• [RECORDS FOR THE EXERCISE]
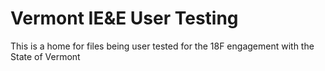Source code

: # Vermont IE&E User Testing

This is a home for files being user tested for the 18F engagement with the State of Vermont
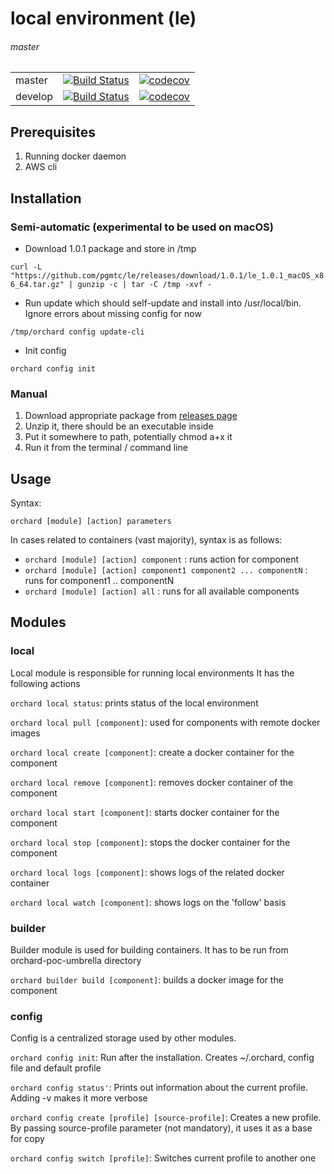 # local environment (le)
###### master
| | | |
--- | --- | ---
master  | [![Build Status](https://travis-ci.com/pgmtc/le.svg?branch=master)](https://travis-ci.com/pgmtc/le) | [![codecov](https://codecov.io/gh/pgmtc/le/branch/master/graph/badge.svg)](https://codecov.io/gh/pgmtc/le) | 
develop | [![Build Status](https://travis-ci.com/pgmtc/le.svg?branch=develop)](https://travis-ci.com/pgmtc/le) | [![codecov](https://codecov.io/gh/pgmtc/le/branch/develop/graph/badge.svg)](https://codecov.io/gh/pgmtc/le) |

## Prerequisites
1. Running docker daemon
2. AWS cli

## Installation
### Semi-automatic (experimental to be used on macOS)
* Download 1.0.1 package and store in /tmp

`curl -L  "https://github.com/pgmtc/le/releases/download/1.0.1/le_1.0.1_macOS_x86_64.tar.gz" | gunzip -c | tar -C /tmp -xvf -`

* Run update which should self-update and install into /usr/local/bin. Ignore errors about missing config for now

`/tmp/orchard config update-cli`

* Init config

`orchard config init`

### Manual
1. Download appropriate package from [releases page](https://github.com/pgmtc/le/releases)
2. Unzip it, there should be an executable inside
3. Put it somewhere to path, potentially chmod a+x it
4. Run it from the terminal / command line


## Usage 
Syntax:

`orchard [module] [action] parameters`

In cases related to containers (vast majority), syntax is as follows:

- `orchard [module] [action] component` : runs action for component
- `orchard [module] [action] component1 component2 ... componentN` : runs for component1 .. componentN
- `orchard [module] [action] all` : runs for all available components


## Modules
### local
Local module is responsible for running local environments
It has the following actions

`orchard local status`: prints status of the local environment

`orchard local pull [component]`: used for components with remote docker images

`orchard local create [component]`: create a docker container for the component

`orchard local remove [component]`: removes docker container of the component

`orchard local start [component]`: starts docker container for the component

`orchard local stop [component]`: stops the docker container for the component

`orchard local logs [component]`: shows logs of the related docker container

`orchard local watch [component]`: shows logs on the 'follow' basis

### builder
Builder module is used for building containers. It has to be run from orchard-poc-umbrella directory

`orchard builder build [component]`: builds a docker image for the component


### config
Config is a centralized storage used by other modules.

`orchard config init`: Run after the installation. Creates ~/.orchard, config file and default profile

`orchard config status'`: Prints out information about the current profile. Adding -v makes it more verbose

`orchard config create [profile] [source-profile]`: Creates a new profile. By passing source-profile parameter (not mandatory), it uses it as a base for copy

`orchard config switch [profile]`: Switches current profile to another one
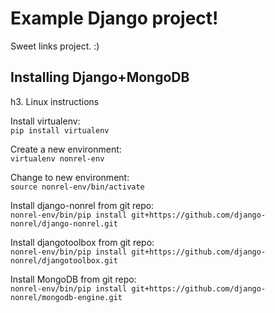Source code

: Example Django project!
=======================

Sweet links project. :)

Installing Django+MongoDB
-------------------------
h3. Linux instructions  

Install virtualenv:  
`pip install virtualenv`  

Create a new environment:  
`virtualenv nonrel-env`  

Change to new environment:  
`source nonrel-env/bin/activate`  

Install django-nonrel from git repo:  
`nonrel-env/bin/pip install git+https://github.com/django-nonrel/django-nonrel.git`  

Install djangotoolbox from git repo:  
`nonrel-env/bin/pip install git+https://github.com/django-nonrel/djangotoolbox.git`  

Install MongoDB from git repo:  
`nonrel-env/bin/pip install git+https://github.com/django-nonrel/mongodb-engine.git`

• [WORK TASK] Among the lines of the material above, find those with the word "virtualenv". Copy each one.

• [EXPECTED ANSWER]
Install virtualenv:  
`pip install virtualenv`  
`virtualenv nonrel-env`  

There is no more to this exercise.